■ Task requirements
From the very first line down to the line containing "<p>在新党首的5位竞选人讲演时，菅直人呼呼睡起了大觉</p>", write out the material exactly as it appears, and no more.

BEGIN Data to use

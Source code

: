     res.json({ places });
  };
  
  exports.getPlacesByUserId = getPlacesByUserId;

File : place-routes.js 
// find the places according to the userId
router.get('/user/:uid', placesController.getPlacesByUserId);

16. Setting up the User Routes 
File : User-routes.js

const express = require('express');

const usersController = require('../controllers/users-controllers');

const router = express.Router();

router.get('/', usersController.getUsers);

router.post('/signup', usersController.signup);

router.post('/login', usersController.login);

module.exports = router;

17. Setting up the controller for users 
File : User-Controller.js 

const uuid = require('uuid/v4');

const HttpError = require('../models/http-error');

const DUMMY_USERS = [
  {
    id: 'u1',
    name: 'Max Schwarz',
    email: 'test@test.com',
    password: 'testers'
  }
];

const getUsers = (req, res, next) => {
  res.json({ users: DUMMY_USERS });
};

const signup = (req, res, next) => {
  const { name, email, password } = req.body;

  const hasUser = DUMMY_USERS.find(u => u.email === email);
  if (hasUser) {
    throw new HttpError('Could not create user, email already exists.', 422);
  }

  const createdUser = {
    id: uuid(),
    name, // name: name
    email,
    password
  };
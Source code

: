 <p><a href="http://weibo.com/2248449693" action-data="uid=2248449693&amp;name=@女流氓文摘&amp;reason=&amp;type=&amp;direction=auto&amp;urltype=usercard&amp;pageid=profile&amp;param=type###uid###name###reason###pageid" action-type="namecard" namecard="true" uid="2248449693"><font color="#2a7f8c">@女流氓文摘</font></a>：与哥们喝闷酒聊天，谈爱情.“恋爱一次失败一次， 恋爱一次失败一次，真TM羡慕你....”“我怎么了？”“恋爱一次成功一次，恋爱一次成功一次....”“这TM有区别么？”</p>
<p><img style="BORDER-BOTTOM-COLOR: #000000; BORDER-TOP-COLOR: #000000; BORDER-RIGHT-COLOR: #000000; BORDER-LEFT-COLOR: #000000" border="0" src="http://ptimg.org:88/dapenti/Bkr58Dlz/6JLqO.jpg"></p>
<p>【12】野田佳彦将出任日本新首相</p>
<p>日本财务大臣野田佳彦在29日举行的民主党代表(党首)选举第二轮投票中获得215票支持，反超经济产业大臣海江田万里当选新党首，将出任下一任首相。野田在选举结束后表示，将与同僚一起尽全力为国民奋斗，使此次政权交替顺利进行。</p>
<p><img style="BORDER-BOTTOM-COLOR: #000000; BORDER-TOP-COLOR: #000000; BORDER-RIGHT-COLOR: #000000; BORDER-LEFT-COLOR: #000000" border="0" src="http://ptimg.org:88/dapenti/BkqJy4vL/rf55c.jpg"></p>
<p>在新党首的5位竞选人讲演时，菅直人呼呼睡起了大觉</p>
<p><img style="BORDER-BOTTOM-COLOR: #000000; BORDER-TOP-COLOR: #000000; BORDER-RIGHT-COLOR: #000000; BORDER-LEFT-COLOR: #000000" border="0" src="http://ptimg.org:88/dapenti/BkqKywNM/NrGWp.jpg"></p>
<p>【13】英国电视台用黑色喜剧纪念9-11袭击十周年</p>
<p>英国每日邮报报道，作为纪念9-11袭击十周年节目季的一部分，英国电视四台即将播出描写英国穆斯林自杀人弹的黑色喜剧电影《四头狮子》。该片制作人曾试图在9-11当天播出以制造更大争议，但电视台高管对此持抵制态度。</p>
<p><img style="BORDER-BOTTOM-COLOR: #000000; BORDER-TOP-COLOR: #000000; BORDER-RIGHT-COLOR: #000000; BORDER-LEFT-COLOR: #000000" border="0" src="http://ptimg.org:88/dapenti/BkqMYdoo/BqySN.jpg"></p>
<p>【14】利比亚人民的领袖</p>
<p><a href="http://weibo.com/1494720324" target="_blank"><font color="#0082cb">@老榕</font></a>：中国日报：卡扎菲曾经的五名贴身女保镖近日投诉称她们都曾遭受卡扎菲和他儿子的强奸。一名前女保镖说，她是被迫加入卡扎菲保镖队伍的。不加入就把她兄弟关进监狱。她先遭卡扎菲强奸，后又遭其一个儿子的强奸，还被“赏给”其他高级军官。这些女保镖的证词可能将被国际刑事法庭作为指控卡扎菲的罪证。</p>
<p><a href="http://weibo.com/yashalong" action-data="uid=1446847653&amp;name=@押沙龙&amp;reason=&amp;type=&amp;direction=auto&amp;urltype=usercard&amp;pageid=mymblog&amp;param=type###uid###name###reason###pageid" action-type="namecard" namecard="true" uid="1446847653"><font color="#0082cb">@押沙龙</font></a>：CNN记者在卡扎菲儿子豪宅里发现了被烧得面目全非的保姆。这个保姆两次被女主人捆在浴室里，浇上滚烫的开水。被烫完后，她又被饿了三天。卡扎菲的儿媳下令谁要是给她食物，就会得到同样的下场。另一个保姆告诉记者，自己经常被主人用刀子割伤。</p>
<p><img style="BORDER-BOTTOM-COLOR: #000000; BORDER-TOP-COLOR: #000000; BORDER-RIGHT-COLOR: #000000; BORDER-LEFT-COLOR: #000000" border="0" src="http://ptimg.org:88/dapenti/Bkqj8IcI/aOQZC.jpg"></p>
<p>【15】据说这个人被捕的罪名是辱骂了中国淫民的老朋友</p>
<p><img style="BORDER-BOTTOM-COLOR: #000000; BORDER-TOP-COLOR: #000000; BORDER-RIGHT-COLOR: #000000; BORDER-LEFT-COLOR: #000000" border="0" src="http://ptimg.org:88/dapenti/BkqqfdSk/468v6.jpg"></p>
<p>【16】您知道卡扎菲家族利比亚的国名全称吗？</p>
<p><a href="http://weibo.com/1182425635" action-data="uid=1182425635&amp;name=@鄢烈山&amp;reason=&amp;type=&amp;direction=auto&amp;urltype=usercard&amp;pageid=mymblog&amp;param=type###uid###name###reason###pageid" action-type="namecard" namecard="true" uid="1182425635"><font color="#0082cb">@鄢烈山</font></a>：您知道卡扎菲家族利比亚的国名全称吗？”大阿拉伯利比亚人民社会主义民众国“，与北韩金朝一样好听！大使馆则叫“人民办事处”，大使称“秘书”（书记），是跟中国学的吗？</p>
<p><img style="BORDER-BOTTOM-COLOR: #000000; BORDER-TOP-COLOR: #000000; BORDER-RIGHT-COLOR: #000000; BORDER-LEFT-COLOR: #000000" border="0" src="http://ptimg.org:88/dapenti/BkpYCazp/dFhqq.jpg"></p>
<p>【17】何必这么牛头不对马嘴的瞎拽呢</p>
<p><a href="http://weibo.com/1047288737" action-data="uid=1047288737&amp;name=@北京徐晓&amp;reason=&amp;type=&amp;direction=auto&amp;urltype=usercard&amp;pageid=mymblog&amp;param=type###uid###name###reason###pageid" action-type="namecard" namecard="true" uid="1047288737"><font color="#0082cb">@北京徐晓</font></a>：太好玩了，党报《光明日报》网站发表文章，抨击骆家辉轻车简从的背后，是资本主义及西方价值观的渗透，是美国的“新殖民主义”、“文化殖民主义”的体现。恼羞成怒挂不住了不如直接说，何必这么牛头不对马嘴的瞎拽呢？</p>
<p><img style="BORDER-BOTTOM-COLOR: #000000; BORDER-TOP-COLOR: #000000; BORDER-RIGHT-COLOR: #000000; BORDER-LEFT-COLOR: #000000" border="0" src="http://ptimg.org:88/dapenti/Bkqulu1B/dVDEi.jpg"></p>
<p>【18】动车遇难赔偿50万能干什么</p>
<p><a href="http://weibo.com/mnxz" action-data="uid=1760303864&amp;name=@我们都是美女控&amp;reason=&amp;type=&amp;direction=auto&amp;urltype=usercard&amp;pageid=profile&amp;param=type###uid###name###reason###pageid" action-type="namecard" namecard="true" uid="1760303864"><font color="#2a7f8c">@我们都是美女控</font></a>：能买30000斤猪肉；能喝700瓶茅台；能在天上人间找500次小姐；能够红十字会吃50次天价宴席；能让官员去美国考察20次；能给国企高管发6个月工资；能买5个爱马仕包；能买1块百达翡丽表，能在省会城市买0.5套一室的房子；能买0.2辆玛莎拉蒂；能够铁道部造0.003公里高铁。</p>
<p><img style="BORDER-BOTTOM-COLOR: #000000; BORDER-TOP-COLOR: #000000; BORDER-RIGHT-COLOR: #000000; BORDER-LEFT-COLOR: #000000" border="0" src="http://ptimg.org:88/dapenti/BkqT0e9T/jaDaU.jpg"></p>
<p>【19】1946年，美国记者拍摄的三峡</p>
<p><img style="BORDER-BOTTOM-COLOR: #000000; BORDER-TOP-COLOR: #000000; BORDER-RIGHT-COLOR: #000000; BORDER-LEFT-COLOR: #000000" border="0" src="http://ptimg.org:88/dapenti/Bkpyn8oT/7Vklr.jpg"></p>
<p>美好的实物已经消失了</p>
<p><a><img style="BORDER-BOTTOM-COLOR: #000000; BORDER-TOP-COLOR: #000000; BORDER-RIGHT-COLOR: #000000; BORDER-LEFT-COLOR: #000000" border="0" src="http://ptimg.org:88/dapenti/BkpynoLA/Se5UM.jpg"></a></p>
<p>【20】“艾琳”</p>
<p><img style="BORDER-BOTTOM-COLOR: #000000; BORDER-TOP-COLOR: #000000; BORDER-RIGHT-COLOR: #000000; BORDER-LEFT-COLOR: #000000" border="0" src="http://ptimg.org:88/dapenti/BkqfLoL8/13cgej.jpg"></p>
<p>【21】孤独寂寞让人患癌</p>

END Data to use

■ The completed task
Source code

:     res.json({ places });
  };
  
  exports.getPlacesByUserId = getPlacesByUserId;

File : place-routes.js 
// find the places according to the userId
router.get('/user/:uid', placesController.getPlacesByUserId);

16. Setting up the User Routes 
File : User-routes.js

const express = require('express');

const usersController = require('../controllers/users-controllers');

const router = express.Router();

router.get('/', usersController.getUsers);

router.post('/signup', usersController.signup);

router.post('/login', usersController.login);

module.exports = router;

17. Setting up the controller for users 
File : User-Controller.js 

const uuid = require('uuid/v4');

const HttpError = require('../models/http-error');

const DUMMY_USERS = [
  {
    id: 'u1',
    name: 'Max Schwarz',
    email: 'test@test.com',
    password: 'testers'
  }
];

const getUsers = (req, res, next) => {
  res.json({ users: DUMMY_USERS });
};

const signup = (req, res, next) => {
  const { name, email, password } = req.body;

  const hasUser = DUMMY_USERS.find(u => u.email === email);
  if (hasUser) {
    throw new HttpError('Could not create user, email already exists.', 422);
  }

  const createdUser = {
    id: uuid(),
    name, // name: name
    email,
    password
  };
Source code

: <p><a href="http://weibo.com/2248449693" action-data="uid=2248449693&amp;name=@女流氓文摘&amp;reason=&amp;type=&amp;direction=auto&amp;urltype=usercard&amp;pageid=profile&amp;param=type###uid###name###reason###pageid" action-type="namecard" namecard="true" uid="2248449693"><font color="#2a7f8c">@女流氓文摘</font></a>：与哥们喝闷酒聊天，谈爱情.“恋爱一次失败一次， 恋爱一次失败一次，真TM羡慕你....”“我怎么了？”“恋爱一次成功一次，恋爱一次成功一次....”“这TM有区别么？”</p>
<p><img style="BORDER-BOTTOM-COLOR: #000000; BORDER-TOP-COLOR: #000000; BORDER-RIGHT-COLOR: #000000; BORDER-LEFT-COLOR: #000000" border="0" src="http://ptimg.org:88/dapenti/Bkr58Dlz/6JLqO.jpg"></p>
<p>【12】野田佳彦将出任日本新首相</p>
<p>日本财务大臣野田佳彦在29日举行的民主党代表(党首)选举第二轮投票中获得215票支持，反超经济产业大臣海江田万里当选新党首，将出任下一任首相。野田在选举结束后表示，将与同僚一起尽全力为国民奋斗，使此次政权交替顺利进行。</p>
<p><img style="BORDER-BOTTOM-COLOR: #000000; BORDER-TOP-COLOR: #000000; BORDER-RIGHT-COLOR: #000000; BORDER-LEFT-COLOR: #000000" border="0" src="http://ptimg.org:88/dapenti/BkqJy4vL/rf55c.jpg"></p>
<p>在新党首的5位竞选人讲演时，菅直人呼呼睡起了大觉</p>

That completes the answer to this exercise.